Recently, scientists from the University of Wisconsin-Madison showed that they could correct a genetic mutation in induced pluripotent stem cells, and subsequently grow generations of disease-free ipSCs derived from them. This process did not increase the risk of potential cancer-causing mutations in the treated ipSCs.
“This study showed that the process of gene correction is compatible with therapeutic use,” says Dr. Sara Howden, the postdoctoral research associate who wrote the research paper describing this study. The study is being published in a very prestigious and reliable scientific research journal, the Proceedings of the National Academy of Sciences (USA).
This team’s approach was original and ingenious. Instead of the gene therapies that are being tested in clinical trials today, which use modified viruses to carry new genes into the cells, these scientists used a technique called homologous recombination. They started with skin cells from a patient with gyrate atrophy, a disease that causes progressive loss of visual acuity and night vision, and manipulated these cells to create induced pluripotent stem cells. Of course, the new stem cells still carried the genetic mutations that cause gyrate atrophy; but then, through a careful series of treatments in the laboratory, the research team was able to correct the gyrate atrophy mutation, allowing them to grow and maintain a population of disease-free stem cells derived from the treated cells.

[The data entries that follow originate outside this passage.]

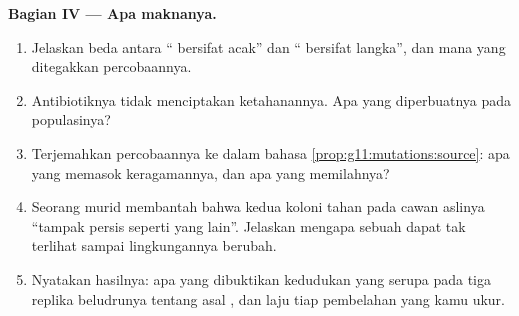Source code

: \begin{problem}
\medskip
\noindent\textbf{Bagian IV --- Apa maknanya.}
\begin{enumerate}[resume]
  \item Jelaskan beda antara `` bersifat acak'' dan ``
        bersifat langka'', dan mana yang ditegakkan percobaannya.
  \item Antibiotiknya tidak menciptakan ketahanannya. Apa yang
        diperbuatnya pada populasinya?
  \item Terjemahkan percobaannya ke dalam bahasa
        \cref{prop:g11:mutations:source}: apa yang memasok keragamannya,
        dan apa yang memilahnya?
  \item Seorang murid membantah bahwa kedua koloni tahan pada cawan
        aslinya ``tampak persis seperti yang lain''. Jelaskan mengapa
        sebuah  dapat tak terlihat sampai lingkungannya berubah.
  \item Nyatakan hasilnya: apa yang dibuktikan kedudukan yang serupa
        pada tiga replika beludrunya tentang asal , dan laju
        tiap pembelahan yang kamu ukur.
\end{enumerate}
\end{problem}
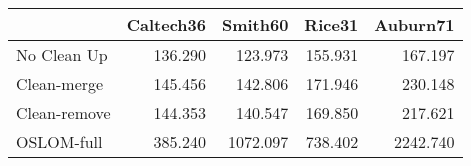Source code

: \begin{tabular}{lrrrr}
\toprule
{} & Caltech36 &  Smith60 &  Rice31 & Auburn71 \\
\midrule
No Clean Up  &   136.290 &  123.973 & 155.931 &  167.197 \\
Clean-merge  &   145.456 &  142.806 & 171.946 &  230.148 \\
Clean-remove &   144.353 &  140.547 & 169.850 &  217.621 \\
OSLOM-full   &   385.240 & 1072.097 & 738.402 & 2242.740 \\
\bottomrule
\end{tabular}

Dr. David Gamm, another scientist involved with the study, says that the ability to correct gene mutations in a patient's own induced pluripotent stem cells should increase the appeal of stem cell technology to researchers and clinicians working on genetic retinal diseases.
“Although further development certainly is needed before such techniques may reach the clinical trial stage, our findings offer reason for continued hope,” Dr. Gamm says. “Dr. Howden and our collaborative group have overcome an important hurdle which, when considered in the context of other recent developments, may lead to personalized stem cell therapies that benefit people with genetic visual disorders.”
Dr. Bill Stell, Director of Research Programs at The Foundation Fighting Blindness, agrees that this is a significant step forward. “However”, he notes, “even though this new method may give us more and better stem cells to use in therapies for retinal degeneration, we are still not very good at turning these unspecialized stem cells into rods and cones, nor at persuading these new rods and cones to connect with remaining retinal cells so that they can restore good vision. Donations to the FFB support many studies aimed at solving these problems, bringing us another step closer to a cure.